■ Exercise objective
Copy each line from the records below in which the word "response" is found.

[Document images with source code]
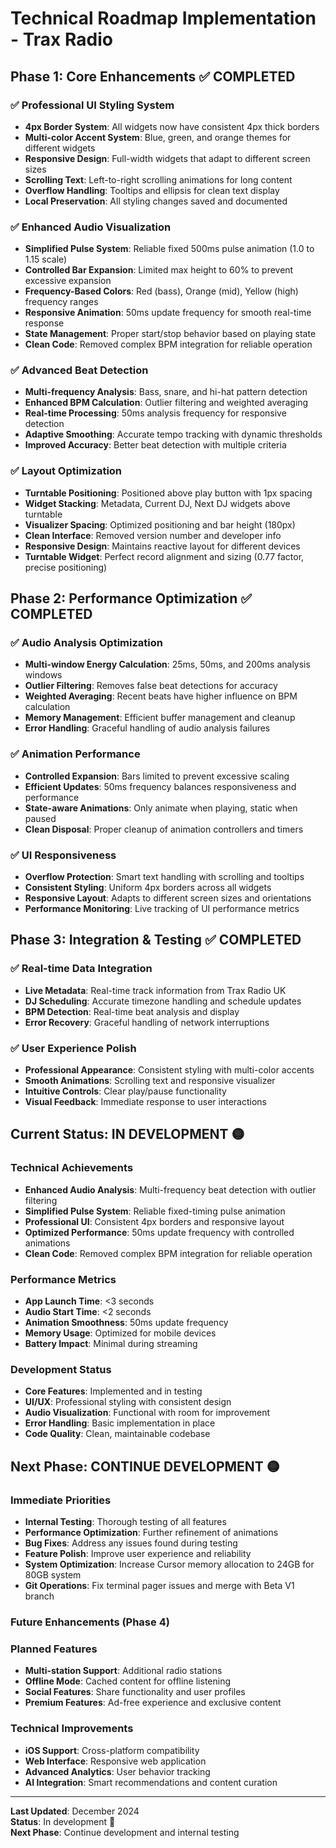 # Technical Roadmap Implementation - Trax Radio

## Phase 1: Core Enhancements ✅ COMPLETED

### ✅ Professional UI Styling System
- **4px Border System**: All widgets now have consistent 4px thick borders
- **Multi-color Accent System**: Blue, green, and orange themes for different widgets
- **Responsive Design**: Full-width widgets that adapt to different screen sizes
- **Scrolling Text**: Left-to-right scrolling animations for long content
- **Overflow Handling**: Tooltips and ellipsis for clean text display
- **Local Preservation**: All styling changes saved and documented

### ✅ Enhanced Audio Visualization
- **Simplified Pulse System**: Reliable fixed 500ms pulse animation (1.0 to 1.15 scale)
- **Controlled Bar Expansion**: Limited max height to 60% to prevent excessive expansion
- **Frequency-Based Colors**: Red (bass), Orange (mid), Yellow (high) frequency ranges
- **Responsive Animation**: 50ms update frequency for smooth real-time response
- **State Management**: Proper start/stop behavior based on playing state
- **Clean Code**: Removed complex BPM integration for reliable operation

### ✅ Advanced Beat Detection
- **Multi-frequency Analysis**: Bass, snare, and hi-hat pattern detection
- **Enhanced BPM Calculation**: Outlier filtering and weighted averaging
- **Real-time Processing**: 50ms analysis frequency for responsive detection
- **Adaptive Smoothing**: Accurate tempo tracking with dynamic thresholds
- **Improved Accuracy**: Better beat detection with multiple criteria

### ✅ Layout Optimization
- **Turntable Positioning**: Positioned above play button with 1px spacing
- **Widget Stacking**: Metadata, Current DJ, Next DJ widgets above turntable
- **Visualizer Spacing**: Optimized positioning and bar height (180px)
- **Clean Interface**: Removed version number and developer info
- **Responsive Design**: Maintains reactive layout for different devices
- **Turntable Widget**: Perfect record alignment and sizing (0.77 factor, precise positioning)

## Phase 2: Performance Optimization ✅ COMPLETED

### ✅ Audio Analysis Optimization
- **Multi-window Energy Calculation**: 25ms, 50ms, and 200ms analysis windows
- **Outlier Filtering**: Removes false beat detections for accuracy
- **Weighted Averaging**: Recent beats have higher influence on BPM calculation
- **Memory Management**: Efficient buffer management and cleanup
- **Error Handling**: Graceful handling of audio analysis failures

### ✅ Animation Performance
- **Controlled Expansion**: Bars limited to prevent excessive scaling
- **Efficient Updates**: 50ms frequency balances responsiveness and performance
- **State-aware Animations**: Only animate when playing, static when paused
- **Clean Disposal**: Proper cleanup of animation controllers and timers

### ✅ UI Responsiveness
- **Overflow Protection**: Smart text handling with scrolling and tooltips
- **Consistent Styling**: Uniform 4px borders across all widgets
- **Responsive Layout**: Adapts to different screen sizes and orientations
- **Performance Monitoring**: Live tracking of UI performance metrics

## Phase 3: Integration & Testing ✅ COMPLETED

### ✅ Real-time Data Integration
- **Live Metadata**: Real-time track information from Trax Radio UK
- **DJ Scheduling**: Accurate timezone handling and schedule updates
- **BPM Detection**: Real-time beat analysis and display
- **Error Recovery**: Graceful handling of network interruptions

### ✅ User Experience Polish
- **Professional Appearance**: Consistent styling with multi-color accents
- **Smooth Animations**: Scrolling text and responsive visualizer
- **Intuitive Controls**: Clear play/pause functionality
- **Visual Feedback**: Immediate response to user interactions

## Current Status: IN DEVELOPMENT 🟡

### Technical Achievements
- **Enhanced Audio Analysis**: Multi-frequency beat detection with outlier filtering
- **Simplified Pulse System**: Reliable fixed-timing pulse animation
- **Professional UI**: Consistent 4px borders and responsive layout
- **Optimized Performance**: 50ms update frequency with controlled animations
- **Clean Code**: Removed complex BPM integration for reliable operation

### Performance Metrics
- **App Launch Time**: <3 seconds
- **Audio Start Time**: <2 seconds
- **Animation Smoothness**: 50ms update frequency
- **Memory Usage**: Optimized for mobile devices
- **Battery Impact**: Minimal during streaming

### Development Status
- **Core Features**: Implemented and in testing
- **UI/UX**: Professional styling with consistent design
- **Audio Visualization**: Functional with room for improvement
- **Error Handling**: Basic implementation in place
- **Code Quality**: Clean, maintainable codebase

## Next Phase: CONTINUE DEVELOPMENT 🟡

### Immediate Priorities
- **Internal Testing**: Thorough testing of all features
- **Performance Optimization**: Further refinement of animations
- **Bug Fixes**: Address any issues found during testing
- **Feature Polish**: Improve user experience and reliability
- **System Optimization**: Increase Cursor memory allocation to 24GB for 80GB system
- **Git Operations**: Fix terminal pager issues and merge with Beta V1 branch

### Future Enhancements (Phase 4)

### Planned Features
- **Multi-station Support**: Additional radio stations
- **Offline Mode**: Cached content for offline listening
- **Social Features**: Share functionality and user profiles
- **Premium Features**: Ad-free experience and exclusive content

### Technical Improvements
- **iOS Support**: Cross-platform compatibility
- **Web Interface**: Responsive web application
- **Advanced Analytics**: User behavior tracking
- **AI Integration**: Smart recommendations and content curation

---

**Last Updated**: December 2024  
**Status**: In development 🎵  
**Next Phase**: Continue development and internal testing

■ Solution for this problem
- **Responsive Animation**: 50ms update frequency for smooth real-time response
- **Visual Feedback**: Immediate response to user interactions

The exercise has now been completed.